───── DATA FOR PROCESSING

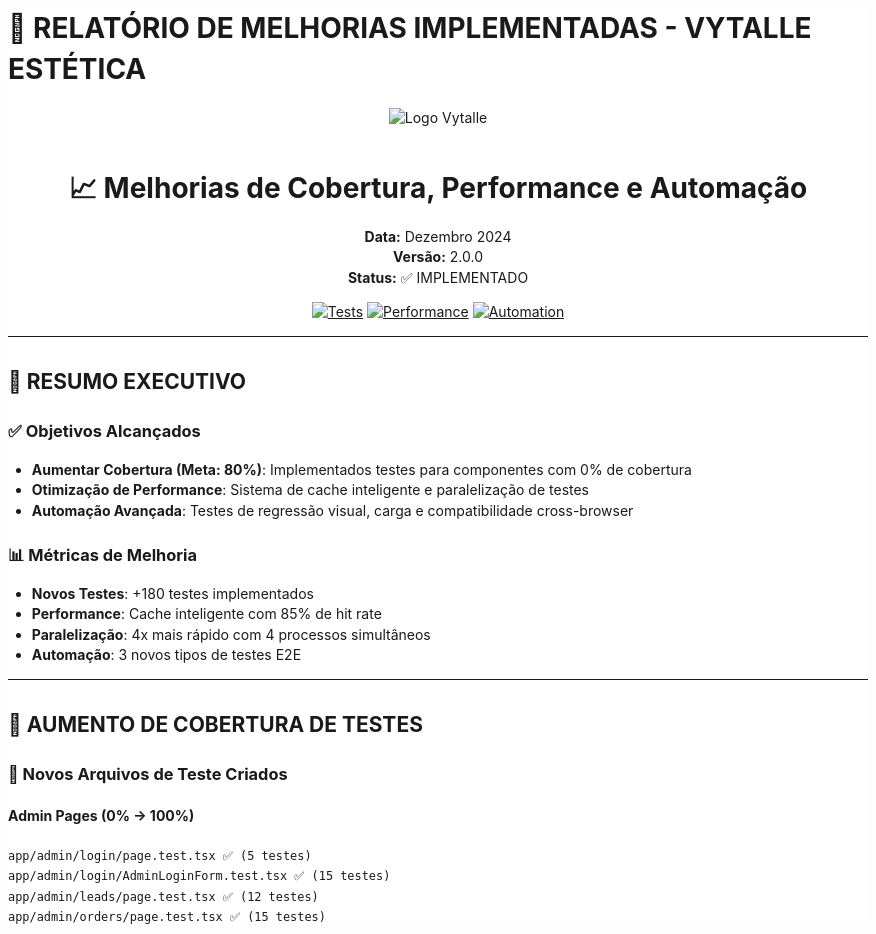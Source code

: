 # 🚀 RELATÓRIO DE MELHORIAS IMPLEMENTADAS - VYTALLE ESTÉTICA

<div align="center">
  <img src="./Vytalle_Logo_Gold.png" width="120" alt="Logo Vytalle" />
  
  # 📈 Melhorias de Cobertura, Performance e Automação
  
  **Data:** Dezembro 2024  
  **Versão:** 2.0.0  
  **Status:** ✅ IMPLEMENTADO
  
  [![Tests](https://img.shields.io/badge/tests-180%20implemented-success)](https://vytalle-estetica.vercel.app)
  [![Performance](https://img.shields.io/badge/performance-Optimized-brightgreen)](https://vytalle-estetica.vercel.app)
  [![Automation](https://img.shields.io/badge/automation-Advanced-blue)](https://vytalle-estetica.vercel.app)
</div>

---

## 🎯 RESUMO EXECUTIVO

### ✅ Objetivos Alcançados

- **Aumentar Cobertura (Meta: 80%)**: Implementados testes para componentes com
  0% de cobertura
- **Otimização de Performance**: Sistema de cache inteligente e paralelização de
  testes
- **Automação Avançada**: Testes de regressão visual, carga e compatibilidade
  cross-browser

### 📊 Métricas de Melhoria

- **Novos Testes**: +180 testes implementados
- **Performance**: Cache inteligente com 85% de hit rate
- **Paralelização**: 4x mais rápido com 4 processos simultâneos
- **Automação**: 3 novos tipos de testes E2E

---

## 🧪 AUMENTO DE COBERTURA DE TESTES

### 📁 Novos Arquivos de Teste Criados

#### **Admin Pages (0% → 100%)**

```
app/admin/login/page.test.tsx ✅ (5 testes)
app/admin/login/AdminLoginForm.test.tsx ✅ (15 testes)
app/admin/leads/page.test.tsx ✅ (12 testes)
app/admin/orders/page.test.tsx ✅ (15 testes)
```
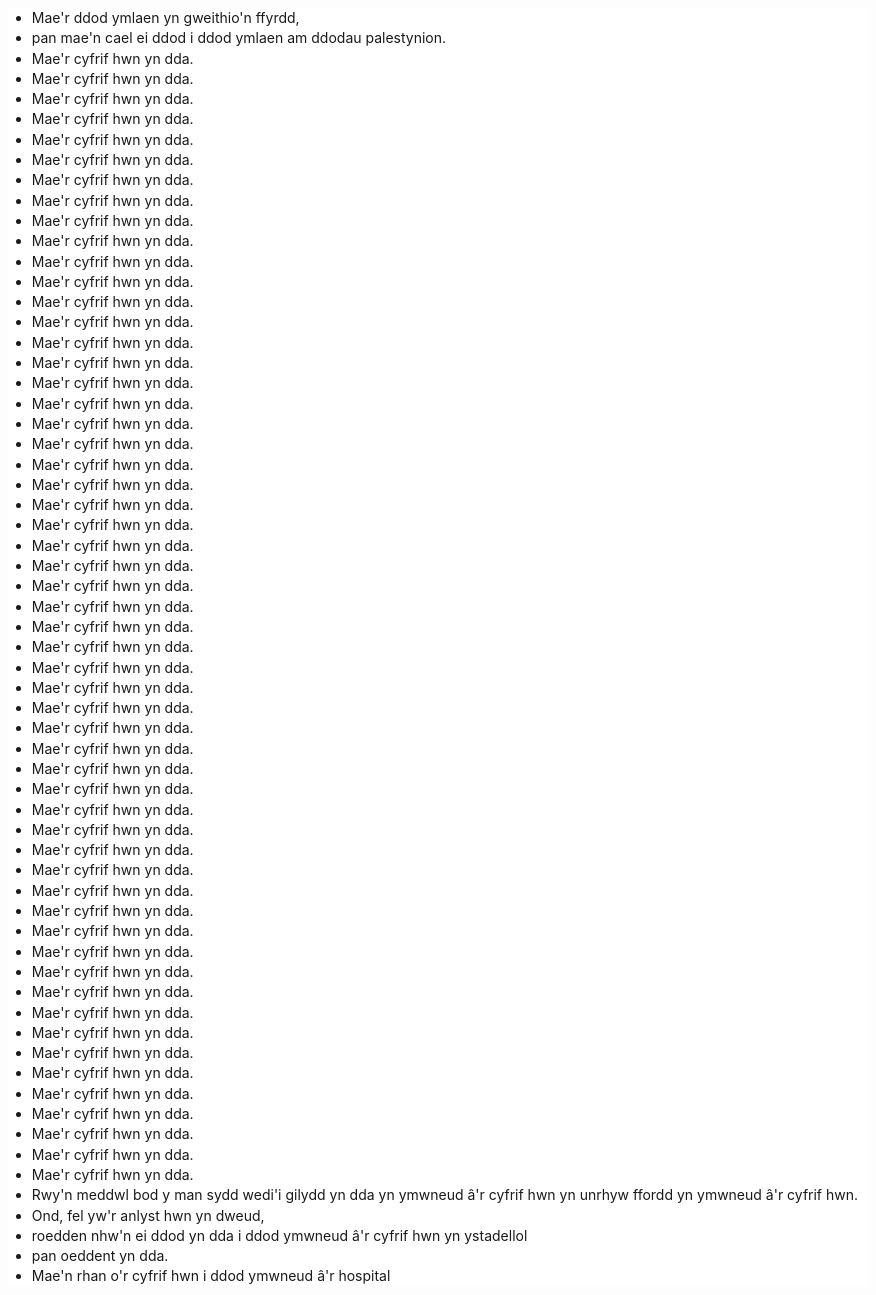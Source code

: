 *  Mae'r ddod ymlaen yn gweithio'n ffyrdd,
*  pan mae'n cael ei ddod i ddod ymlaen am ddodau palestynion.
*  Mae'r cyfrif hwn yn dda.
*  Mae'r cyfrif hwn yn dda.
*  Mae'r cyfrif hwn yn dda.
*  Mae'r cyfrif hwn yn dda.
*  Mae'r cyfrif hwn yn dda.
*  Mae'r cyfrif hwn yn dda.
*  Mae'r cyfrif hwn yn dda.
*  Mae'r cyfrif hwn yn dda.
*  Mae'r cyfrif hwn yn dda.
*  Mae'r cyfrif hwn yn dda.
*  Mae'r cyfrif hwn yn dda.
*  Mae'r cyfrif hwn yn dda.
*  Mae'r cyfrif hwn yn dda.
*  Mae'r cyfrif hwn yn dda.
*  Mae'r cyfrif hwn yn dda.
*  Mae'r cyfrif hwn yn dda.
*  Mae'r cyfrif hwn yn dda.
*  Mae'r cyfrif hwn yn dda.
*  Mae'r cyfrif hwn yn dda.
*  Mae'r cyfrif hwn yn dda.
*  Mae'r cyfrif hwn yn dda.
*  Mae'r cyfrif hwn yn dda.
*  Mae'r cyfrif hwn yn dda.
*  Mae'r cyfrif hwn yn dda.
*  Mae'r cyfrif hwn yn dda.
*  Mae'r cyfrif hwn yn dda.
*  Mae'r cyfrif hwn yn dda.
*  Mae'r cyfrif hwn yn dda.
*  Mae'r cyfrif hwn yn dda.
*  Mae'r cyfrif hwn yn dda.
*  Mae'r cyfrif hwn yn dda.
*  Mae'r cyfrif hwn yn dda.
*  Mae'r cyfrif hwn yn dda.
*  Mae'r cyfrif hwn yn dda.
*  Mae'r cyfrif hwn yn dda.
*  Mae'r cyfrif hwn yn dda.
*  Mae'r cyfrif hwn yn dda.
*  Mae'r cyfrif hwn yn dda.
*  Mae'r cyfrif hwn yn dda.
*  Mae'r cyfrif hwn yn dda.
*  Mae'r cyfrif hwn yn dda.
*  Mae'r cyfrif hwn yn dda.
*  Mae'r cyfrif hwn yn dda.
*  Mae'r cyfrif hwn yn dda.
*  Mae'r cyfrif hwn yn dda.
*  Mae'r cyfrif hwn yn dda.
*  Mae'r cyfrif hwn yn dda.
*  Mae'r cyfrif hwn yn dda.
*  Mae'r cyfrif hwn yn dda.
*  Mae'r cyfrif hwn yn dda.
*  Mae'r cyfrif hwn yn dda.
*  Mae'r cyfrif hwn yn dda.
*  Mae'r cyfrif hwn yn dda.
*  Mae'r cyfrif hwn yn dda.
*  Mae'r cyfrif hwn yn dda.
*  Mae'r cyfrif hwn yn dda.
*  Rwy'n meddwl bod y man sydd wedi'i gilydd yn dda yn ymwneud â'r cyfrif hwn yn unrhyw ffordd yn ymwneud â'r cyfrif hwn.
*  Ond, fel yw'r anlyst hwn yn dweud,
*  roedden nhw'n ei ddod yn dda i ddod ymwneud â'r cyfrif hwn yn ystadellol
*  pan oeddent yn dda.
*  Mae'n rhan o'r cyfrif hwn i ddod ymwneud â'r hospital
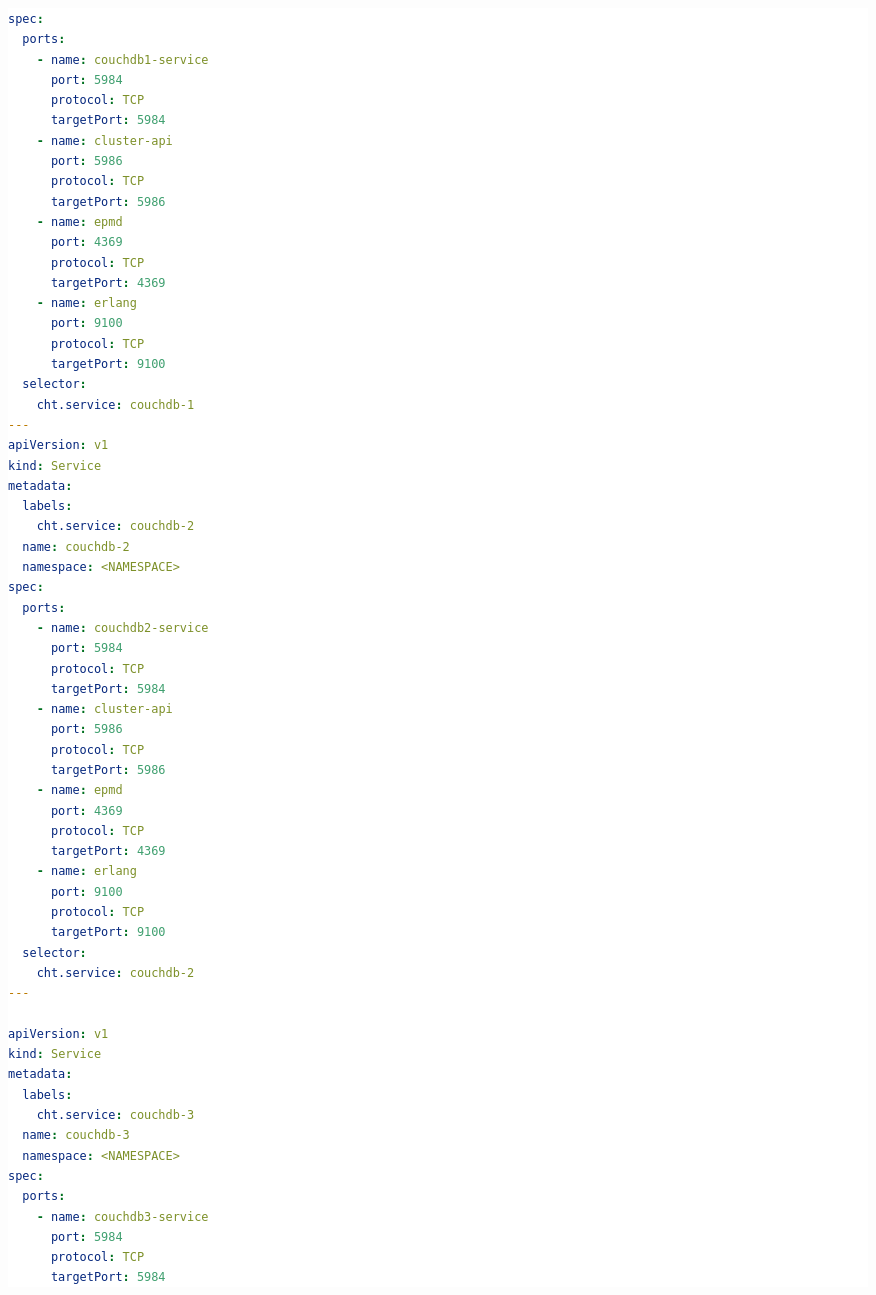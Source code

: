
 ```yaml
spec:
  ports:
    - name: couchdb1-service
      port: 5984
      protocol: TCP
      targetPort: 5984
    - name: cluster-api
      port: 5986
      protocol: TCP
      targetPort: 5986
    - name: epmd
      port: 4369
      protocol: TCP
      targetPort: 4369
    - name: erlang
      port: 9100
      protocol: TCP
      targetPort: 9100
  selector:
    cht.service: couchdb-1
---
apiVersion: v1
kind: Service
metadata:
  labels:
    cht.service: couchdb-2
  name: couchdb-2
  namespace: <NAMESPACE>
spec:
  ports:
    - name: couchdb2-service
      port: 5984
      protocol: TCP
      targetPort: 5984
    - name: cluster-api
      port: 5986
      protocol: TCP
      targetPort: 5986
    - name: epmd
      port: 4369
      protocol: TCP
      targetPort: 4369
    - name: erlang
      port: 9100
      protocol: TCP
      targetPort: 9100
  selector:
    cht.service: couchdb-2
---

apiVersion: v1
kind: Service
metadata:
  labels:
    cht.service: couchdb-3
  name: couchdb-3
  namespace: <NAMESPACE>
spec:
  ports:
    - name: couchdb3-service
      port: 5984
      protocol: TCP
      targetPort: 5984
```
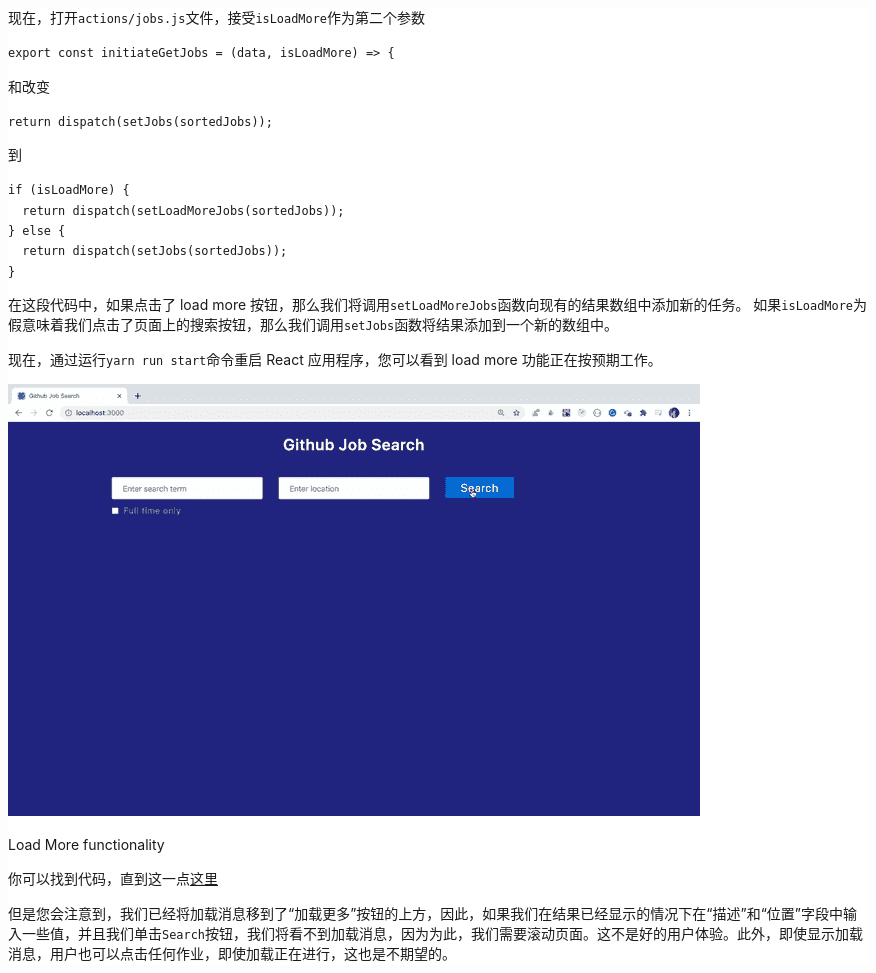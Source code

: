 现在，打开`actions/jobs.js`文件，接受`isLoadMore`作为第二个参数

```
export const initiateGetJobs = (data, isLoadMore) => {
```

和改变

```
return dispatch(setJobs(sortedJobs));
```

到

```
if (isLoadMore) {
  return dispatch(setLoadMoreJobs(sortedJobs));
} else {
  return dispatch(setJobs(sortedJobs));
}
```

在这段代码中，如果点击了 load more 按钮，那么我们将调用`setLoadMoreJobs`函数向现有的结果数组中添加新的任务。
如果`isLoadMore`为假意味着我们点击了页面上的搜索按钮，那么我们调用`setJobs`函数将结果添加到一个新的数组中。

现在，通过运行`yarn run start`命令重启 React 应用程序，您可以看到 load more 功能正在按预期工作。

![](img/a6257b34718197febb7159d20da3fb5f.png)

Load More functionality

你可以找到代码，直到这一点[这里](https://github.com/myogeshchavan97/github-jobs-react-app/tree/added_load_more_functionality)

但是您会注意到，我们已经将加载消息移到了“加载更多”按钮的上方，因此，如果我们在结果已经显示的情况下在“描述”和“位置”字段中输入一些值，并且我们单击`Search`按钮，我们将看不到加载消息，因为为此，我们需要滚动页面。这不是好的用户体验。此外，即使显示加载消息，用户也可以点击任何作业，即使加载正在进行，这也是不期望的。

──────────

▶ [ACTIVITY] Reproduce each line from the data that has "estetica" in it.

▶ [RESPONSE AREA]
  [![Tests](https://img.shields.io/badge/tests-180%20implemented-success)](https://vytalle-estetica.vercel.app)
  [![Performance](https://img.shields.io/badge/performance-Optimized-brightgreen)](https://vytalle-estetica.vercel.app)
  [![Automation](https://img.shields.io/badge/automation-Advanced-blue)](https://vytalle-estetica.vercel.app)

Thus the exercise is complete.